## Exercise description
Which lines below hold the word "отрисовывает"? Report each one.

## Extracted information
================================

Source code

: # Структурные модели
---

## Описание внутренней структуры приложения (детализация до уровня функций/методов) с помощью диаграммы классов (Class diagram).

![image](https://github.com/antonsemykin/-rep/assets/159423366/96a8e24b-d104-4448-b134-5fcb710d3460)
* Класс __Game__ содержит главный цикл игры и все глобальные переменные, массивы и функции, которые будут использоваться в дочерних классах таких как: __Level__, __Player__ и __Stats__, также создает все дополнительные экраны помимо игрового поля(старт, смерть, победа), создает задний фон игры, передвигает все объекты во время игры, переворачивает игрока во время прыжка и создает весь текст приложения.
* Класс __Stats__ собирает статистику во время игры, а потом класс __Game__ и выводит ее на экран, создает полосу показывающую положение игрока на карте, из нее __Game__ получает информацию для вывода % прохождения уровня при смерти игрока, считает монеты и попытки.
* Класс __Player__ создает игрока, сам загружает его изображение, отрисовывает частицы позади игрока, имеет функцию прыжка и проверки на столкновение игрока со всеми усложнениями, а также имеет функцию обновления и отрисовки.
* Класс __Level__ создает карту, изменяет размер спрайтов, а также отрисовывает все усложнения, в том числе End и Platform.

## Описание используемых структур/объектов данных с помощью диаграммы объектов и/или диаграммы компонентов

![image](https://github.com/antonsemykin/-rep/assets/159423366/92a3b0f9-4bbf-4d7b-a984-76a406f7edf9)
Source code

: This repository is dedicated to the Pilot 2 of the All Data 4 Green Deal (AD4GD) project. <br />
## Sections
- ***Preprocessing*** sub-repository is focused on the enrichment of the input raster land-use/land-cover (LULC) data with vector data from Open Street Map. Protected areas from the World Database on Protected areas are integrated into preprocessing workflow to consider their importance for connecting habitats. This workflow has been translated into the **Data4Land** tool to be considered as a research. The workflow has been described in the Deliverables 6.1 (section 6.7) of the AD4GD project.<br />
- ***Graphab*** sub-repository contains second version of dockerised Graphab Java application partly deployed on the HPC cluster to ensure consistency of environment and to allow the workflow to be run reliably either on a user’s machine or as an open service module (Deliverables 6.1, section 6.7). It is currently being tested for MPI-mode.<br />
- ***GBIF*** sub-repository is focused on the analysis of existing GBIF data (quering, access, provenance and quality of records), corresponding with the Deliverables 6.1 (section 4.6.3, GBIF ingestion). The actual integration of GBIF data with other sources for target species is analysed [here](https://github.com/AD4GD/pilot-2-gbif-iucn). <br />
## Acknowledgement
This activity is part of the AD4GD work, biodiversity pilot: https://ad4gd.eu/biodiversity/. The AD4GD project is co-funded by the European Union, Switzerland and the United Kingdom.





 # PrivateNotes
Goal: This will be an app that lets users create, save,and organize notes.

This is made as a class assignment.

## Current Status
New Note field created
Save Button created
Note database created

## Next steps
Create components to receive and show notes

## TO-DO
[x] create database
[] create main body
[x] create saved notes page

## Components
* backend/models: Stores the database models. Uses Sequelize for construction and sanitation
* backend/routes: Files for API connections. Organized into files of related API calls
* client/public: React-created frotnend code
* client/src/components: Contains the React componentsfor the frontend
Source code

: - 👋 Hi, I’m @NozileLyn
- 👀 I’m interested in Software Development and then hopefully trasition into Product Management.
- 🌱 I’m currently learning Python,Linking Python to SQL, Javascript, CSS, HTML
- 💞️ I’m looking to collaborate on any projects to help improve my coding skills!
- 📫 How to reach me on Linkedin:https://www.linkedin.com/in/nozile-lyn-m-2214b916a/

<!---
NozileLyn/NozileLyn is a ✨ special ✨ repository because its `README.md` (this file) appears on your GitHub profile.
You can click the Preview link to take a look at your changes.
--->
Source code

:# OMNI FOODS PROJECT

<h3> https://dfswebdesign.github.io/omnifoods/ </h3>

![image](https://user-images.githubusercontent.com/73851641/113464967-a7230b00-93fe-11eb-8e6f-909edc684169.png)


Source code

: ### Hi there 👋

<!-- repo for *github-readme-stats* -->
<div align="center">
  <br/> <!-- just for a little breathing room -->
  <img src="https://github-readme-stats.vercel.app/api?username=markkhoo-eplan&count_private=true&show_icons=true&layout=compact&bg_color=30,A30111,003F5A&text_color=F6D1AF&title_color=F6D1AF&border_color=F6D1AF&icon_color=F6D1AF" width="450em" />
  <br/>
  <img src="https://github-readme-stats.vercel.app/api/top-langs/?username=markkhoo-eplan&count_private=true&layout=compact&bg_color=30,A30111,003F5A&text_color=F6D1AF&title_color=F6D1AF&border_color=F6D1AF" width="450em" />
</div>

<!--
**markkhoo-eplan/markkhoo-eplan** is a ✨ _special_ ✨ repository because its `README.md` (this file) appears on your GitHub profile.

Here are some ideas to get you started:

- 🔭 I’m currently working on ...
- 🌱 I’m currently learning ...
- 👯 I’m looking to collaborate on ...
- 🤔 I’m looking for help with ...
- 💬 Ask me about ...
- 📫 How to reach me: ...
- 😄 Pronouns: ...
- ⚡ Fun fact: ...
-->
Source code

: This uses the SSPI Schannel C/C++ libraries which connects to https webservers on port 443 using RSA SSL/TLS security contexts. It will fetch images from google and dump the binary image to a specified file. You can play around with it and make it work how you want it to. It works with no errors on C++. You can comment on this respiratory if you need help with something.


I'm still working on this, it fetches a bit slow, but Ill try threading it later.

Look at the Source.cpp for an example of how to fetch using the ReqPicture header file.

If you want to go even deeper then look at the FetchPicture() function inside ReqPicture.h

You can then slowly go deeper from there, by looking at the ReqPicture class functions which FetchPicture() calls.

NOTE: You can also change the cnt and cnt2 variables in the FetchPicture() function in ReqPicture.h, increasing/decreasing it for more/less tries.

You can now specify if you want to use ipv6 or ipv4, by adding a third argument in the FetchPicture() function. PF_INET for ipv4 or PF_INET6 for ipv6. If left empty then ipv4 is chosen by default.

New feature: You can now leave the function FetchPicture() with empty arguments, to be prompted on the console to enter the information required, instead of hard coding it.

================================

## Result of the exercise
* Класс __Player__ создает игрока, сам загружает его изображение, отрисовывает частицы позади игрока, имеет функцию прыжка и проверки на столкновение игрока со всеми усложнениями, а также имеет функцию обновления и отрисовки.
* Класс __Level__ создает карту, изменяет размер спрайтов, а также отрисовывает все усложнения, в том числе End и Platform.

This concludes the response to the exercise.